MIAMI, FL — A groundbreaking development in climate science has emerged from the University of Miami, where researchers have introduced a global atmospheric modeling framework that promises to revolutionize climate education and research. This innovative tool, written entirely in Python and designed to operate on the interactive Jupyter Notebook platform, aims to democratize access to sophisticated climate modeling by removing longstanding technical barriers.
The new framework is a significant departure from traditional climate models, which often rely on complex Fortran code and intricate setups that can be both expensive and time-consuming. By contrast, this open-source, Python-based tool allows users to conduct experiments, analyze data, and visualize results with ease, all within a single notebook environment. This accessibility makes it particularly valuable for educators and students, who can tailor exercises to various levels of complexity, as well as for researchers looking to explore original investigations into atmospheric dynamics.
Breaking Down Barriers in Climate Modeling
Ben Kirtman, dean of the University of Miami Rosenstiel School of Marine, Atmospheric, and Earth Science and lead author of the study, emphasized the importance of Python’s widespread use and beginner-friendly syntax. “Python’s widespread use—and its clarity for beginners—were critical to our decision,” he stated. “It also supports advanced features like machine learning and artificial intelligence for handling large datasets, which simply aren’t as accessible in traditional Fortran models.”
Kirtman’s decision to recode the models in Python was driven by his observations of students struggling with existing systems. The delays in running experiments often hindered their progress and slowed research momentum. Marybeth Arcodia, a co-author of the study and assistant professor at the Rosenstiel School, experienced these challenges firsthand during her graduate studies. Her research focused on long-term climate scenarios and weather patterns such as the El Niño–Southern Oscillation (ENSO), a complex climate pattern that affects global weather systems.
Innovative Features and Educational Potential
The new framework stands out due to several key innovations. Its Python-based core is not only easy to learn and modify but also allows users to adjust atmospheric settings to experiment with different levels of complexity. The model can simulate real-world influences such as heat sources, land features, and ocean conditions, making it suitable for both educational purposes and advanced research.
“In its first demonstrations, the model successfully replicated global climate patterns associated with El Niño events, highlighting its ability to capture these complex phenomena,” Arcodia noted. This capability underscores the model’s potential to enhance understanding of teleconnections, where climate anomalies in one region affect distant parts of the globe.
Collaboration and Future Directions
The development of this framework was made possible through collaboration with the Frost Institute for Data Science and Computing, which helped manage the substantial datasets required. With its successful initial demonstrations, the framework shows strong potential for both education and scientific discovery. Looking forward, Kirtman is developing an experiential climate modeling course for undergraduate and graduate students, enabling them to design and test their own climate scenarios using the new tool.

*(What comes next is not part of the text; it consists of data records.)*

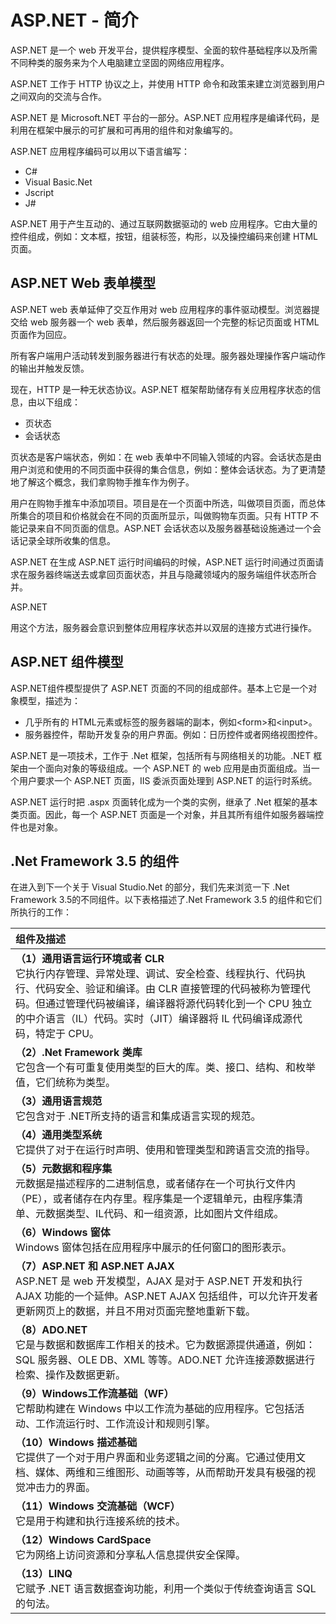 # ASP.NET - 简介

ASP.NET 是一个 web 开发平台，提供程序模型、全面的软件基础程序以及所需不同种类的服务来为个人电脑建立坚固的网络应用程序。

ASP.NET 工作于 HTTP 协议之上，并使用 HTTP 命令和政策来建立浏览器到用户之间双向的交流与合作。

ASP.NET 是 Microsoft.NET 平台的一部分。ASP.NET 应用程序是编译代码，是利用在框架中展示的可扩展和可再用的组件和对象编写的。

ASP.NET 应用程序编码可以用以下语言编写：

- C#  
- Visual Basic.Net  
- Jscript  
- J#

ASP.NET 用于产生互动的、通过互联网数据驱动的 web 应用程序。它由大量的控件组成，例如：文本框，按钮，组装标签，构形，以及操控编码来创建 HTML 页面。

## ASP.NET Web 表单模型

ASP.NET web 表单延伸了交互作用对 web 应用程序的事件驱动模型。浏览器提交给 web 服务器一个 web 表单，然后服务器返回一个完整的标记页面或 HTML 页面作为回应。

所有客户端用户活动转发到服务器进行有状态的处理。服务器处理操作客户端动作的输出并触发反馈。

现在，HTTP 是一种无状态协议。ASP.NET 框架帮助储存有关应用程序状态的信息，由以下组成：

- 页状态  
- 会话状态

页状态是客户端状态，例如：在 web 表单中不同输入领域的内容。会话状态是由用户浏览和使用的不同页面中获得的集合信息，例如：整体会话状态。为了更清楚地了解这个概念，我们拿购物手推车作为例子。

用户在购物手推车中添加项目。项目是在一个页面中所选，叫做项目页面，而总体所集合的项目和价格就会在不同的页面所显示，叫做购物车页面。只有 HTTP 不能记录来自不同页面的信息。ASP.NET 会话状态以及服务器基础设施通过一个会话记录全球所收集的信息。

ASP.NET 在生成 ASP.NET 运行时间编码的时候，ASP.NET 运行时间通过页面请求在服务器终端送去或拿回页面状态，并且与隐藏领域内的服务端组件状态所合并。

ASP.NET

用这个方法，服务器会意识到整体应用程序状态并以双层的连接方式进行操作。

## ASP.NET 组件模型

ASP.NET组件模型提供了 ASP.NET 页面的不同的组成部件。基本上它是一个对象模型，描述为：  

- 几乎所有的 HTML元素或标签的服务器端的副本，例如\<form>和\<input>。
- 服务器控件，帮助开发复杂的用户界面。例如：日历控件或者网络视图控件。

ASP.NET 是一项技术，工作于 .Net 框架，包括所有与网络相关的功能。.NET 框架由一个面向对象的等级组成。一个 ASP.NET 的 web 应用是由页面组成。当一个用户要求一个 ASP.NET 页面，IIS 委派页面处理到 ASP.NET 的运行时系统。

ASP.NET 运行时把 .aspx 页面转化成为一个类的实例，继承了 .Net 框架的基本类页面。因此，每一个 ASP.NET 页面是一个对象，并且其所有组件如服务器端控件也是对象。

## .Net Framework 3.5 的组件

在进入到下一个关于 Visual Studio.Net 的部分，我们先来浏览一下 .Net Framework 3.5的不同组件。以下表格描述了.Net Framework 3.5 的组件和它们所执行的工作：

|组件及描述|
|   :--------|
|**（1）通用语言运行环境或者 CLR** </br> 它执行内存管理、异常处理、调试、安全检查、线程执行、代码执行、代码安全、验证和编译。由 CLR 直接管理的代码被称为管理代码。但通过管理代码被编译，编译器将源代码转化到一个 CPU 独立的中介语言（IL）代码。实时（JIT）编译器将 IL 代码编译成源代码，特定于 CPU。|
|**（2）.Net Framework 类库** </br> 它包含一个有可重复使用类型的巨大的库。类、接口、结构、和枚举值，它们统称为类型。|
|**（3）通用语言规范** </br> 它包含对于 .NET所支持的语言和集成语言实现的规范。 |
|**（4）通用类型系统** </br> 它提供了对于在运行时声明、使用和管理类型和跨语言交流的指导。|
|**（5）元数据和程序集** </br> 元数据是描述程序的二进制信息，或者储存在一个可执行文件内（PE），或者储存在内存里。程序集是一个逻辑单元，由程序集清单、元数据类型、IL代码、和一组资源，比如图片文件组成。|
|**（6）Windows 窗体** </br> Windows 窗体包括在应用程序中展示的任何窗口的图形表示。|
|**（7）ASP.NET 和 ASP.NET AJAX** </br> ASP.NET 是 web 开发模型，AJAX 是对于 ASP.NET 开发和执行 AJAX 功能的一个延伸。ASP.NET AJAX 包括组件，可以允许开发者更新网页上的数据，并且不用对页面完整地重新下载。|
|**（8）ADO.NET** </br> 它是与数据和数据库工作相关的技术。它为数据源提供通道，例如：SQL 服务器、OLE DB、XML 等等。ADO.NET 允许连接源数据进行检索、操作及数据更新。|
|**（9）Windows工作流基础（WF）** </br> 它帮助构建在 Windows 中以工作流为基础的应用程序。它包括活动、工作流运行时、工作流设计和规则引擎。|
|**（10）Windows 描述基础** </br> 它提供了一个对于用户界面和业务逻辑之间的分离。它通过使用文档、媒体、两维和三维图形、动画等等，从而帮助开发具有极强的视觉冲击力的界面。|
|**（11）Windows 交流基础（WCF）** </br> 它是用于构建和执行连接系统的技术。|
|**（12）Windows CardSpace** </br>它为网络上访问资源和分享私人信息提供安全保障。|
|**（13）LINQ** </br> 它赋予 .NET 语言数据查询功能，利用一个类似于传统查询语言 SQL 的句法。|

To maximize its impact, the framework is available as open-source software on GitHub, ensuring global access for educators, students, and researchers. The study, titled “A Simplified-Physics Atmosphere General Circulation Model for Idealized Climate Dynamics Studies,” was published online on August 22, 2025, in the Bulletin of the American Meteorological Society.
Funding and Acknowledgments
The study received funding from the National Oceanic Atmospheric Administration and the National Science Foundation. The authors expressed gratitude to Brian Mapes, professor of atmospheric sciences at the University of Miami Rosenstiel School, for his helpful discussions. Ben P. Kirtman, the William R Middelthon Chair of Earth Sciences, acknowledged the associated support.

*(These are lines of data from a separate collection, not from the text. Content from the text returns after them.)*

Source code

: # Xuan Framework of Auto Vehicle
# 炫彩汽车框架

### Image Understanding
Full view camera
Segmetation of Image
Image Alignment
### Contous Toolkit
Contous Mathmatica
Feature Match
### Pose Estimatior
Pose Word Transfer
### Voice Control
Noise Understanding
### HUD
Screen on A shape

The authors of the study include a diverse team from various institutions, highlighting the collaborative nature of this groundbreaking research. The University of Miami, a private research university with a vibrant academic community, continues to build bridges across geographic, cultural, and intellectual borders, fostering a spirit of innovation and commitment to addressing global challenges.
Founded in 1943, the Rosenstiel School of Marine, Atmospheric, and Earth Science is recognized as one of the world’s premier research institutions. Its research programs focus on improving the understanding and prediction of Earth’s geological, oceanic, and atmospheric systems, with goals ranging from better forecasting of extreme weather to preserving marine species.